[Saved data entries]
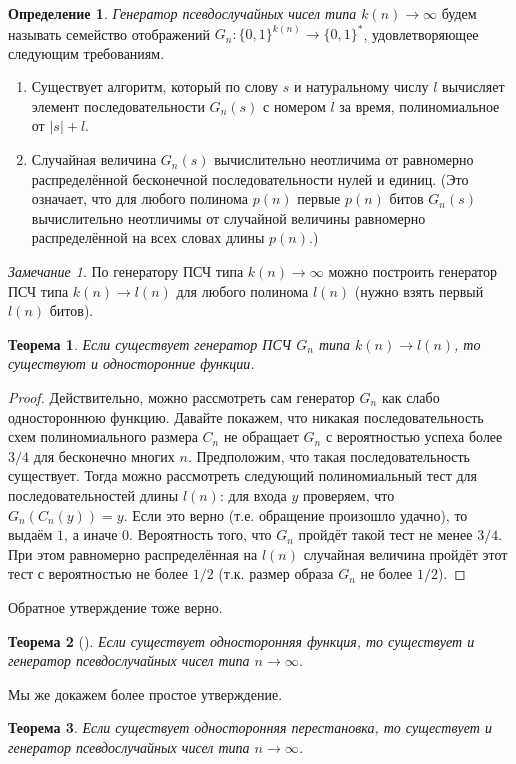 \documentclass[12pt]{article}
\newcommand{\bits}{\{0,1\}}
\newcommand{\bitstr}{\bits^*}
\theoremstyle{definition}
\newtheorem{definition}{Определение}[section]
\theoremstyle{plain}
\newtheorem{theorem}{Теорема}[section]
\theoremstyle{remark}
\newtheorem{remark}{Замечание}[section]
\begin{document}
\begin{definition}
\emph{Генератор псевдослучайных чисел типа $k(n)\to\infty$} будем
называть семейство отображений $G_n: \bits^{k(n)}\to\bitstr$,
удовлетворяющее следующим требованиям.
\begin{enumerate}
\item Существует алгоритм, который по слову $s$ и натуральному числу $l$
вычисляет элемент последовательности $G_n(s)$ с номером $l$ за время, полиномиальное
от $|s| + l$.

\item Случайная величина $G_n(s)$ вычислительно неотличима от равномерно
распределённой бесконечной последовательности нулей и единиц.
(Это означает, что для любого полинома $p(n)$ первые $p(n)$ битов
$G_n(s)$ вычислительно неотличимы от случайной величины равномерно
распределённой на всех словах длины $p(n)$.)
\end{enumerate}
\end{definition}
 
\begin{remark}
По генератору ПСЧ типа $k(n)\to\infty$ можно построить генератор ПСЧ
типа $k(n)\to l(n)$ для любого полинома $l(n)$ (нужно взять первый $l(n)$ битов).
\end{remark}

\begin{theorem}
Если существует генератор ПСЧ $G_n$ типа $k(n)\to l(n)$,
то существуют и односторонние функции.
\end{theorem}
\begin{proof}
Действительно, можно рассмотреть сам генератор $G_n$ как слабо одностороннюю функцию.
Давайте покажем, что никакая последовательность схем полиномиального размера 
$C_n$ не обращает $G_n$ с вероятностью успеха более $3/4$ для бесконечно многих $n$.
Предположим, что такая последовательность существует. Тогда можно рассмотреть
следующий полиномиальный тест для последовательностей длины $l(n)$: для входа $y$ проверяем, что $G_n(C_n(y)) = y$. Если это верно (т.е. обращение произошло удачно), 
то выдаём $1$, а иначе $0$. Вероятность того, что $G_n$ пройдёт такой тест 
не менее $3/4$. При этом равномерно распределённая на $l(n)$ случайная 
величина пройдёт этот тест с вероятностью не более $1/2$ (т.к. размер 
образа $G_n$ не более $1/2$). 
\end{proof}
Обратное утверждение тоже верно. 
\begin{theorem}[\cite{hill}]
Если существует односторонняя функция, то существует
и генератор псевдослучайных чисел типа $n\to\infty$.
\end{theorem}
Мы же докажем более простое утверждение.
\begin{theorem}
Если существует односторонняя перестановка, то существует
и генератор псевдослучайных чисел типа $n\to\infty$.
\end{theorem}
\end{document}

---

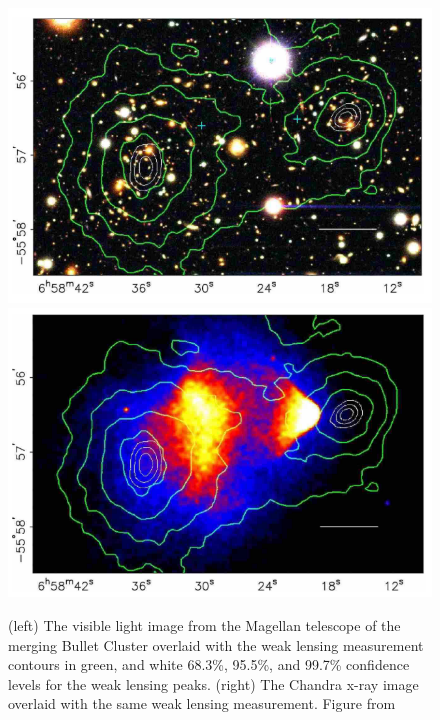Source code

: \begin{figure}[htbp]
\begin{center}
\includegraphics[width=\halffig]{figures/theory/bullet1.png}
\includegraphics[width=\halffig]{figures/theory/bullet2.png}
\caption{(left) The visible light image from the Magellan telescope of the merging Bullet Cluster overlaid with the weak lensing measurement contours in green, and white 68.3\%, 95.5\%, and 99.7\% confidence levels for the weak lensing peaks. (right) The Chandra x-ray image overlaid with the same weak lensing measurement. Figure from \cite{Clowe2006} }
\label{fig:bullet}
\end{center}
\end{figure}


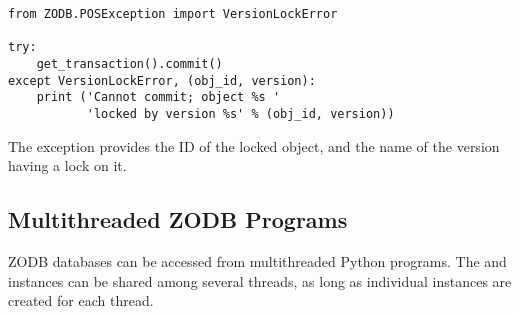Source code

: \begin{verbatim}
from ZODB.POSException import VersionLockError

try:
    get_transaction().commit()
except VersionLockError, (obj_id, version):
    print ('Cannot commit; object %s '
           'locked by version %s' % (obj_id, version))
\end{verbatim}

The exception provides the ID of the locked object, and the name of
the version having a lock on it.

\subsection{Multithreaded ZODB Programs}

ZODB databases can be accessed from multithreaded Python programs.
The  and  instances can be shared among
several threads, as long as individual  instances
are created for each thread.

...

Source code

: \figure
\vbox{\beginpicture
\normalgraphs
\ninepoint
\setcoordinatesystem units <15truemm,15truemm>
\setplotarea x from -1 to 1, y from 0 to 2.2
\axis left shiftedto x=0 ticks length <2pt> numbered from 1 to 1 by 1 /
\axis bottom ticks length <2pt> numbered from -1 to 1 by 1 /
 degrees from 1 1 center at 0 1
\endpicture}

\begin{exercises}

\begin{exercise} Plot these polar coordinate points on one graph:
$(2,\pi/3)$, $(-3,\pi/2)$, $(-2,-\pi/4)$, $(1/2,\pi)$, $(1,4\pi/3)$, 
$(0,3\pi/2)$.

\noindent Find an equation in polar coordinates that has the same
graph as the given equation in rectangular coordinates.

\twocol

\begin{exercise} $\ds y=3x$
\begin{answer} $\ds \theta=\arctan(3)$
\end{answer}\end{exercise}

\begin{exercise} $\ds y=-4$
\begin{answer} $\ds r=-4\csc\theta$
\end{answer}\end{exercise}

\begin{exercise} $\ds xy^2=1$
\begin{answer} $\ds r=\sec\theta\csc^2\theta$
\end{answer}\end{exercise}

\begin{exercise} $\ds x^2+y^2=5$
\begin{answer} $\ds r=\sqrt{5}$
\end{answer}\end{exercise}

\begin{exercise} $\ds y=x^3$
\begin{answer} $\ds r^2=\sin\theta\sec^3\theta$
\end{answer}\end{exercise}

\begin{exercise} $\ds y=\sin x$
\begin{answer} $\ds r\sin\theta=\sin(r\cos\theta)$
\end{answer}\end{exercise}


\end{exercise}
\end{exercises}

• **WHAT TO PRODUCE**
In the entries above, find the lines containing the word "односторонняя" and say how many there are, with no other words.

• **OUTPUT OF THE EXERCISE**
2